═══ Supplied data ═══
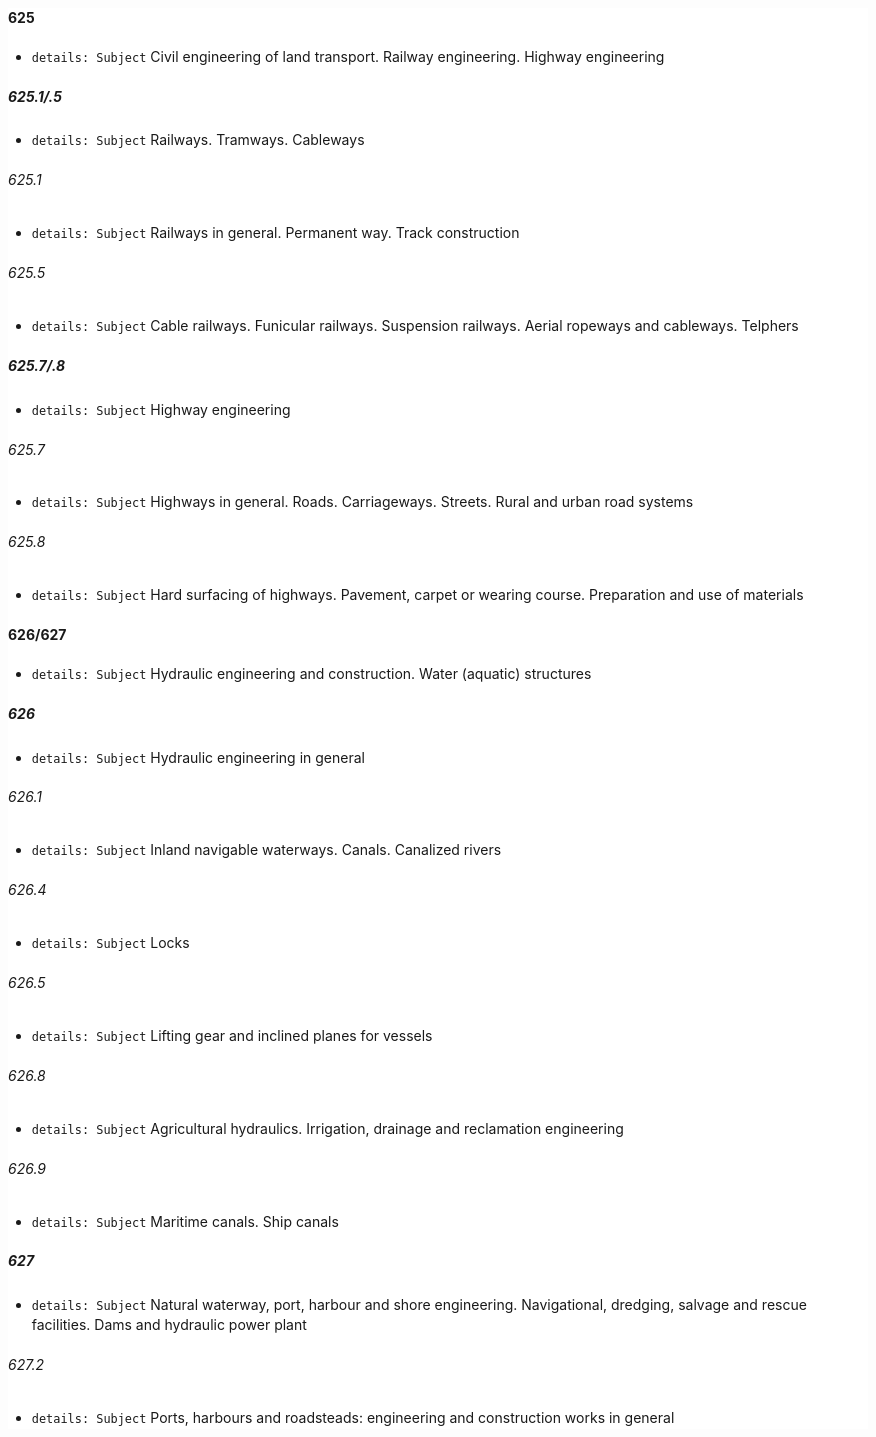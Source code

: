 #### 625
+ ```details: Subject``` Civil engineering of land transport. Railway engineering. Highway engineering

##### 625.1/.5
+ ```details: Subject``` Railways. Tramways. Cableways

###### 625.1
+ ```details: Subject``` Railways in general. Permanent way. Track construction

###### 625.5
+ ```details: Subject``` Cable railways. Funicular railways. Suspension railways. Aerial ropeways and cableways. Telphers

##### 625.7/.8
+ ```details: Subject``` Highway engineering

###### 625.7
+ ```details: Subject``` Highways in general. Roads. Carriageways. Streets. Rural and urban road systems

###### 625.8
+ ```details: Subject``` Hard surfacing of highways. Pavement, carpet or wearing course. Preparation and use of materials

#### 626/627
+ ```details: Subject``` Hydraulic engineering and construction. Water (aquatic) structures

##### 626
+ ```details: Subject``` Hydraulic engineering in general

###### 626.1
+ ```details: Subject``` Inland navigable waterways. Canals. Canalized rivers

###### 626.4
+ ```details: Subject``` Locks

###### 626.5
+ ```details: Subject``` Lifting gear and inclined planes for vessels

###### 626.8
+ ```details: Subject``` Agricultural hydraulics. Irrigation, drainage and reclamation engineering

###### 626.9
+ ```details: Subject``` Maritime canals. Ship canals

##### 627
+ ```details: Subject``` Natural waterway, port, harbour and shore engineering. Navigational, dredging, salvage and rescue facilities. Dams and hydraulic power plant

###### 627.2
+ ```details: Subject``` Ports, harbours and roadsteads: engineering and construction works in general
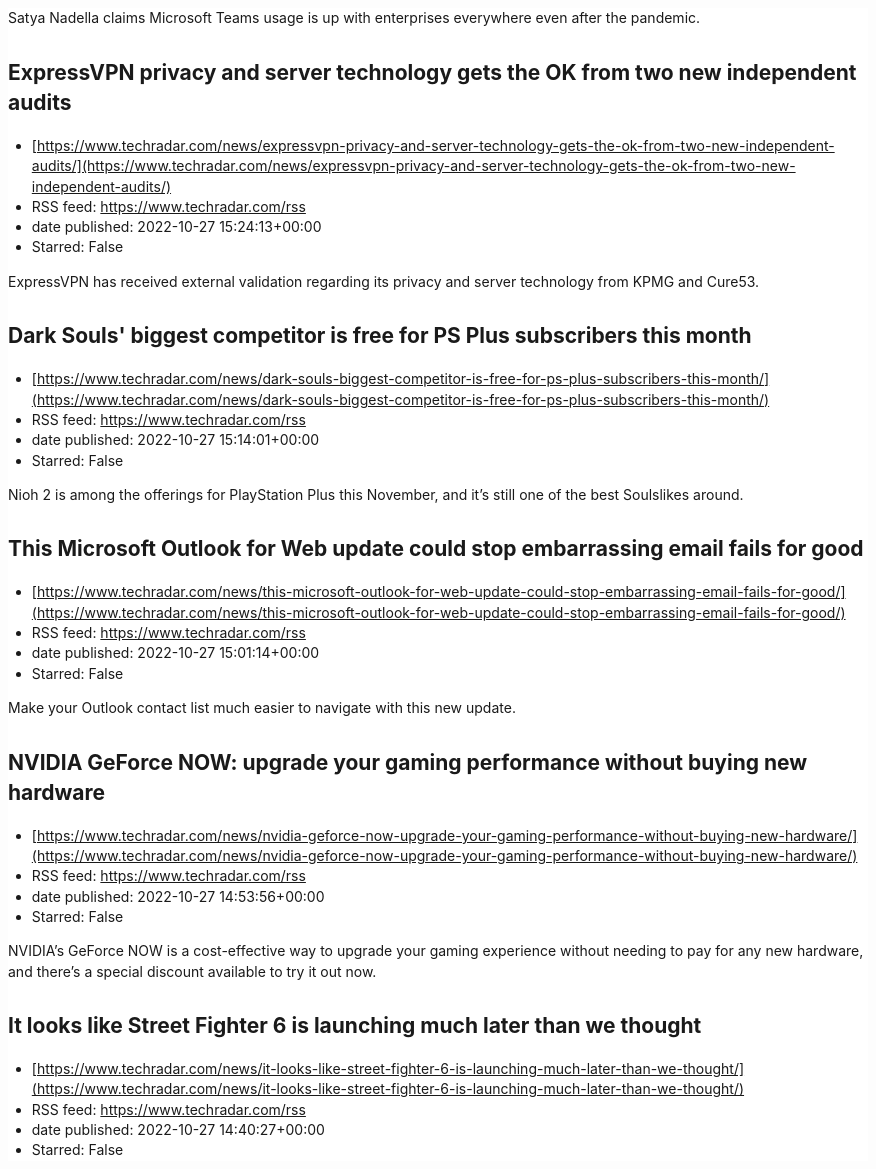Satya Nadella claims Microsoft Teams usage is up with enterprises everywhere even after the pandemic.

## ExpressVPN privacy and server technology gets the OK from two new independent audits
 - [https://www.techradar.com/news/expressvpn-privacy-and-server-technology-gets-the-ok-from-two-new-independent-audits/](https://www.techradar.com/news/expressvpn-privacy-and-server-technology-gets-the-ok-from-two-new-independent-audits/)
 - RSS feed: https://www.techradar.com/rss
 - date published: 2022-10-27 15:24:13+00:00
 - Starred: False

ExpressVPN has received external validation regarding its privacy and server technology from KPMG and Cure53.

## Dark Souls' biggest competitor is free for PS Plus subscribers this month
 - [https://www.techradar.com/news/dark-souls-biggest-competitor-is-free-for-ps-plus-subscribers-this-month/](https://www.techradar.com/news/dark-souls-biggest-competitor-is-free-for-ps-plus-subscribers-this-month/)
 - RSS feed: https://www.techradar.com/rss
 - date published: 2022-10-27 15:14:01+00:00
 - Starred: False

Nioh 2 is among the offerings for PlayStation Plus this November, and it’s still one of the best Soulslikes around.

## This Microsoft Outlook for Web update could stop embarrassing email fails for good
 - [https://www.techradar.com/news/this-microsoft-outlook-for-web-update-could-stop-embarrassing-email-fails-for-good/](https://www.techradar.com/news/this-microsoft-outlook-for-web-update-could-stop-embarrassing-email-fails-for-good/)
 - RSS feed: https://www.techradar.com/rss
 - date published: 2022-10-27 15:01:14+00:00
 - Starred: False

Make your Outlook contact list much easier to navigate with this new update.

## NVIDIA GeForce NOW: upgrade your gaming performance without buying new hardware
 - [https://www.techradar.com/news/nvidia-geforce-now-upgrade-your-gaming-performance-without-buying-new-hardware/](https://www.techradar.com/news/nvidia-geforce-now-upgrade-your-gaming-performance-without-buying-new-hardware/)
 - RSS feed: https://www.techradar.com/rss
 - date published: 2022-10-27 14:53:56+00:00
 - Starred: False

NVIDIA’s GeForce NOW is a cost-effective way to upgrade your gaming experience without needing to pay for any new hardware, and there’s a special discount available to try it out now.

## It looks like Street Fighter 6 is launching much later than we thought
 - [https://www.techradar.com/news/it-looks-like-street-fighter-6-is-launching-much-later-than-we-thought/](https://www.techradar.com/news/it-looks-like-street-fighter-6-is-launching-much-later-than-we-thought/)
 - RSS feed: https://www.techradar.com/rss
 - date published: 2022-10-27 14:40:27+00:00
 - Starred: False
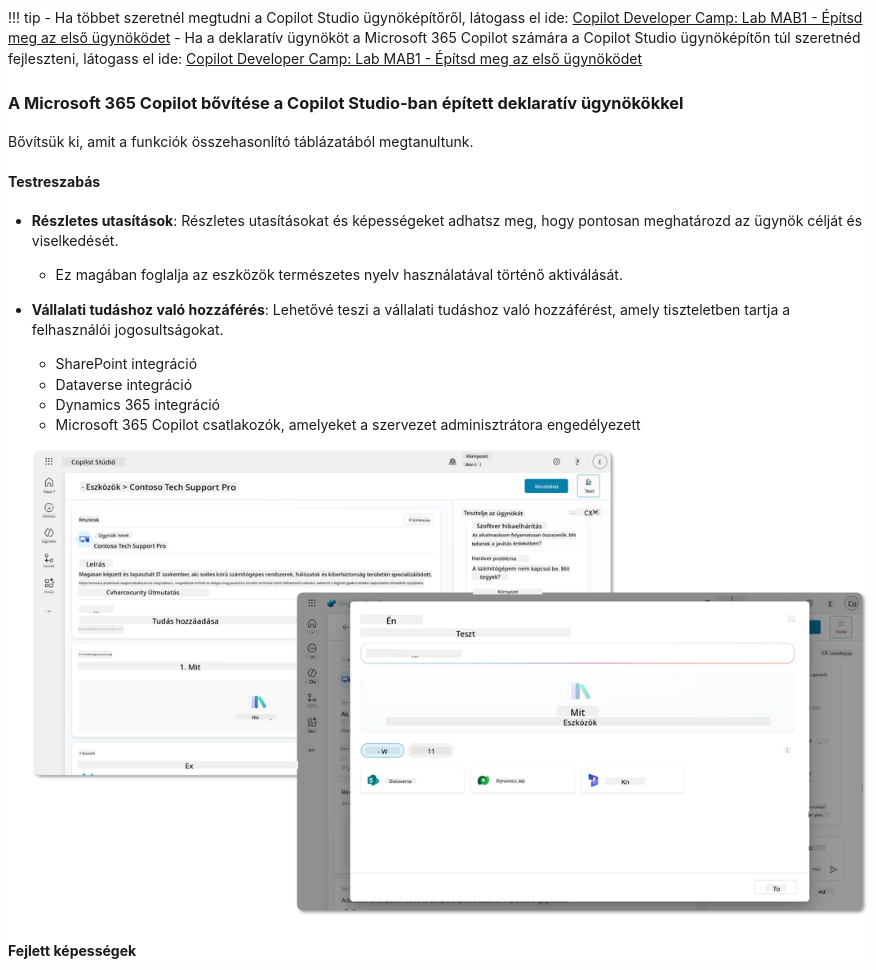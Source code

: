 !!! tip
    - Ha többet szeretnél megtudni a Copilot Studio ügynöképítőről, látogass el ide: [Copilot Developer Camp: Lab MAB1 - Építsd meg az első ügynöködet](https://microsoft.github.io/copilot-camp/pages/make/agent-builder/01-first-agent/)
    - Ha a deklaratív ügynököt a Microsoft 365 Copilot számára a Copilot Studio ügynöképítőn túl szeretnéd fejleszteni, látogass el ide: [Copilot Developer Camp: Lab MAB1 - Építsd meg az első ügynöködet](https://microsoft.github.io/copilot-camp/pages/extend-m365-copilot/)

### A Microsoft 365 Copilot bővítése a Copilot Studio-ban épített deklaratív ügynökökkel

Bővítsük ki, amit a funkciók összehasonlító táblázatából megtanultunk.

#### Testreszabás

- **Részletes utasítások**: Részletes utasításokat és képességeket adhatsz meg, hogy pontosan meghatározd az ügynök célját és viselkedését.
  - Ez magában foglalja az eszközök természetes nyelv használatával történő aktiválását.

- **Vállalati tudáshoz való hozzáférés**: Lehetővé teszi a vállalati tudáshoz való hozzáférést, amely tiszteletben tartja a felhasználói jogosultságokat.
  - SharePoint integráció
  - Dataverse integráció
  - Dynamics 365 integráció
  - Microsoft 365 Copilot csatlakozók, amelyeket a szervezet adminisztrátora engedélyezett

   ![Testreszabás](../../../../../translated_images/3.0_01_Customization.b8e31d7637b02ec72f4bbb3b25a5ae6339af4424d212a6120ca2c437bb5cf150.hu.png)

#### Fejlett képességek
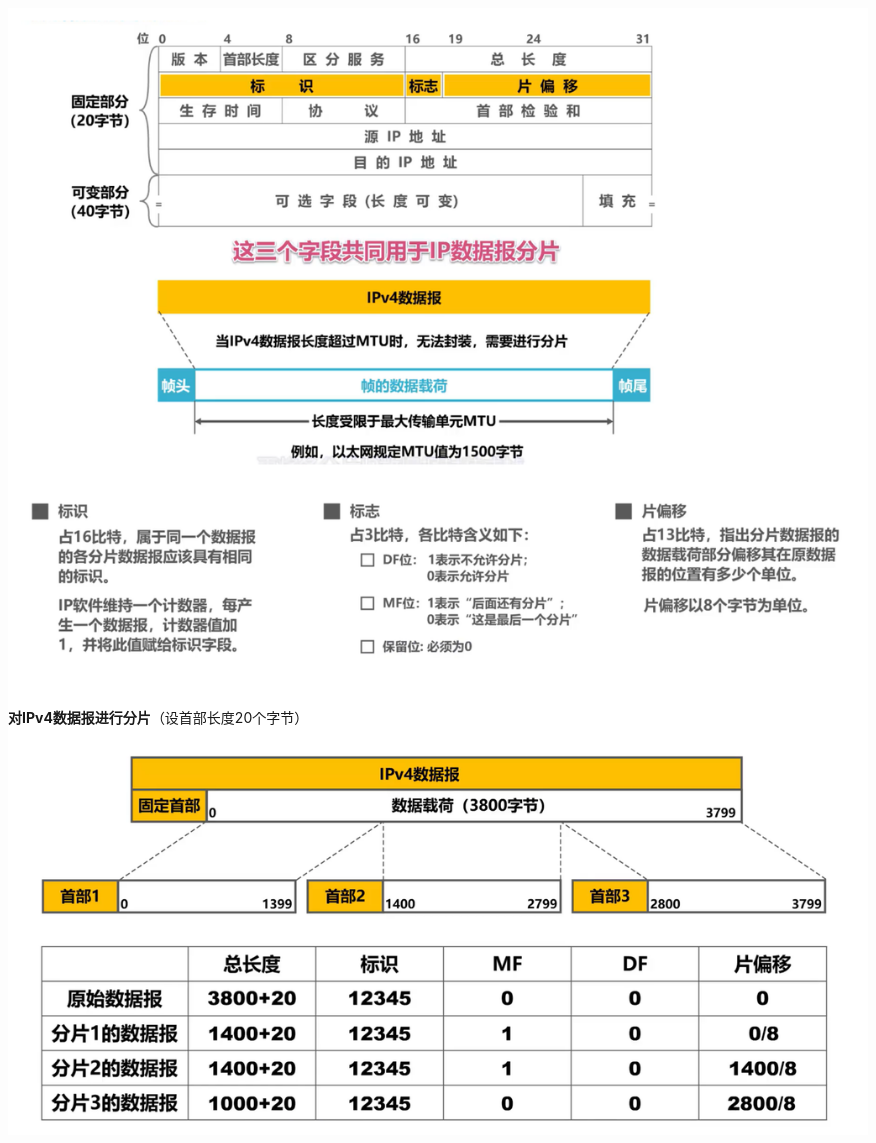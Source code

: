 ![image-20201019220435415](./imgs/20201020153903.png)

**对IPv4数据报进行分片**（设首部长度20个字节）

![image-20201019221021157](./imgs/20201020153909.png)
═══
▶ [Problem to work on]: Copy every line of the data word for word, omitting the images.

▶ [Exercise response]:
Source code

: #### 625
+ ```details: Subject``` Civil engineering of land transport. Railway engineering. Highway engineering

##### 625.1/.5
+ ```details: Subject``` Railways. Tramways. Cableways

###### 625.1
+ ```details: Subject``` Railways in general. Permanent way. Track construction

###### 625.5
+ ```details: Subject``` Cable railways. Funicular railways. Suspension railways. Aerial ropeways and cableways. Telphers

##### 625.7/.8
+ ```details: Subject``` Highway engineering

###### 625.7
+ ```details: Subject``` Highways in general. Roads. Carriageways. Streets. Rural and urban road systems

###### 625.8
+ ```details: Subject``` Hard surfacing of highways. Pavement, carpet or wearing course. Preparation and use of materials

#### 626/627
+ ```details: Subject``` Hydraulic engineering and construction. Water (aquatic) structures

##### 626
+ ```details: Subject``` Hydraulic engineering in general

###### 626.1
+ ```details: Subject``` Inland navigable waterways. Canals. Canalized rivers

###### 626.4
+ ```details: Subject``` Locks

###### 626.5
+ ```details: Subject``` Lifting gear and inclined planes for vessels

###### 626.8
+ ```details: Subject``` Agricultural hydraulics. Irrigation, drainage and reclamation engineering

###### 626.9
+ ```details: Subject``` Maritime canals. Ship canals

##### 627
+ ```details: Subject``` Natural waterway, port, harbour and shore engineering. Navigational, dredging, salvage and rescue facilities. Dams and hydraulic power plant

###### 627.2
+ ```details: Subject``` Ports, harbours and roadsteads: engineering and construction works in general
Satya Nadella claims Microsoft Teams usage is up with enterprises everywhere even after the pandemic.

## ExpressVPN privacy and server technology gets the OK from two new independent audits
 - [https://www.techradar.com/news/expressvpn-privacy-and-server-technology-gets-the-ok-from-two-new-independent-audits/](https://www.techradar.com/news/expressvpn-privacy-and-server-technology-gets-the-ok-from-two-new-independent-audits/)
 - RSS feed: https://www.techradar.com/rss
 - date published: 2022-10-27 15:24:13+00:00
 - Starred: False

ExpressVPN has received external validation regarding its privacy and server technology from KPMG and Cure53.

## Dark Souls' biggest competitor is free for PS Plus subscribers this month
 - [https://www.techradar.com/news/dark-souls-biggest-competitor-is-free-for-ps-plus-subscribers-this-month/](https://www.techradar.com/news/dark-souls-biggest-competitor-is-free-for-ps-plus-subscribers-this-month/)
 - RSS feed: https://www.techradar.com/rss
 - date published: 2022-10-27 15:14:01+00:00
 - Starred: False

Nioh 2 is among the offerings for PlayStation Plus this November, and it’s still one of the best Soulslikes around.

## This Microsoft Outlook for Web update could stop embarrassing email fails for good
 - [https://www.techradar.com/news/this-microsoft-outlook-for-web-update-could-stop-embarrassing-email-fails-for-good/](https://www.techradar.com/news/this-microsoft-outlook-for-web-update-could-stop-embarrassing-email-fails-for-good/)
 - RSS feed: https://www.techradar.com/rss
 - date published: 2022-10-27 15:01:14+00:00
 - Starred: False

Make your Outlook contact list much easier to navigate with this new update.

## NVIDIA GeForce NOW: upgrade your gaming performance without buying new hardware
 - [https://www.techradar.com/news/nvidia-geforce-now-upgrade-your-gaming-performance-without-buying-new-hardware/](https://www.techradar.com/news/nvidia-geforce-now-upgrade-your-gaming-performance-without-buying-new-hardware/)
 - RSS feed: https://www.techradar.com/rss
 - date published: 2022-10-27 14:53:56+00:00
 - Starred: False

NVIDIA’s GeForce NOW is a cost-effective way to upgrade your gaming experience without needing to pay for any new hardware, and there’s a special discount available to try it out now.

## It looks like Street Fighter 6 is launching much later than we thought
 - [https://www.techradar.com/news/it-looks-like-street-fighter-6-is-launching-much-later-than-we-thought/](https://www.techradar.com/news/it-looks-like-street-fighter-6-is-launching-much-later-than-we-thought/)
 - RSS feed: https://www.techradar.com/rss
 - date published: 2022-10-27 14:40:27+00:00
 - Starred: False
Source code

: !!! tip
    - Ha többet szeretnél megtudni a Copilot Studio ügynöképítőről, látogass el ide: [Copilot Developer Camp: Lab MAB1 - Építsd meg az első ügynöködet](https://microsoft.github.io/copilot-camp/pages/make/agent-builder/01-first-agent/)
    - Ha a deklaratív ügynököt a Microsoft 365 Copilot számára a Copilot Studio ügynöképítőn túl szeretnéd fejleszteni, látogass el ide: [Copilot Developer Camp: Lab MAB1 - Építsd meg az első ügynöködet](https://microsoft.github.io/copilot-camp/pages/extend-m365-copilot/)

### A Microsoft 365 Copilot bővítése a Copilot Studio-ban épített deklaratív ügynökökkel

Bővítsük ki, amit a funkciók összehasonlító táblázatából megtanultunk.

#### Testreszabás

- **Részletes utasítások**: Részletes utasításokat és képességeket adhatsz meg, hogy pontosan meghatározd az ügynök célját és viselkedését.
  - Ez magában foglalja az eszközök természetes nyelv használatával történő aktiválását.

- **Vállalati tudáshoz való hozzáférés**: Lehetővé teszi a vállalati tudáshoz való hozzáférést, amely tiszteletben tartja a felhasználói jogosultságokat.
  - SharePoint integráció
  - Dataverse integráció
  - Dynamics 365 integráció
  - Microsoft 365 Copilot csatlakozók, amelyeket a szervezet adminisztrátora engedélyezett

   ![Testreszabás](../../../../../translated_images/3.0_01_Customization.b8e31d7637b02ec72f4bbb3b25a5ae6339af4424d212a6120ca2c437bb5cf150.hu.png)

#### Fejlett képességek
Source code

: ![image-20201019220435415](./imgs/20201020153903.png)

**对IPv4数据报进行分片**（设首部长度20个字节）

![image-20201019221021157](./imgs/20201020153909.png)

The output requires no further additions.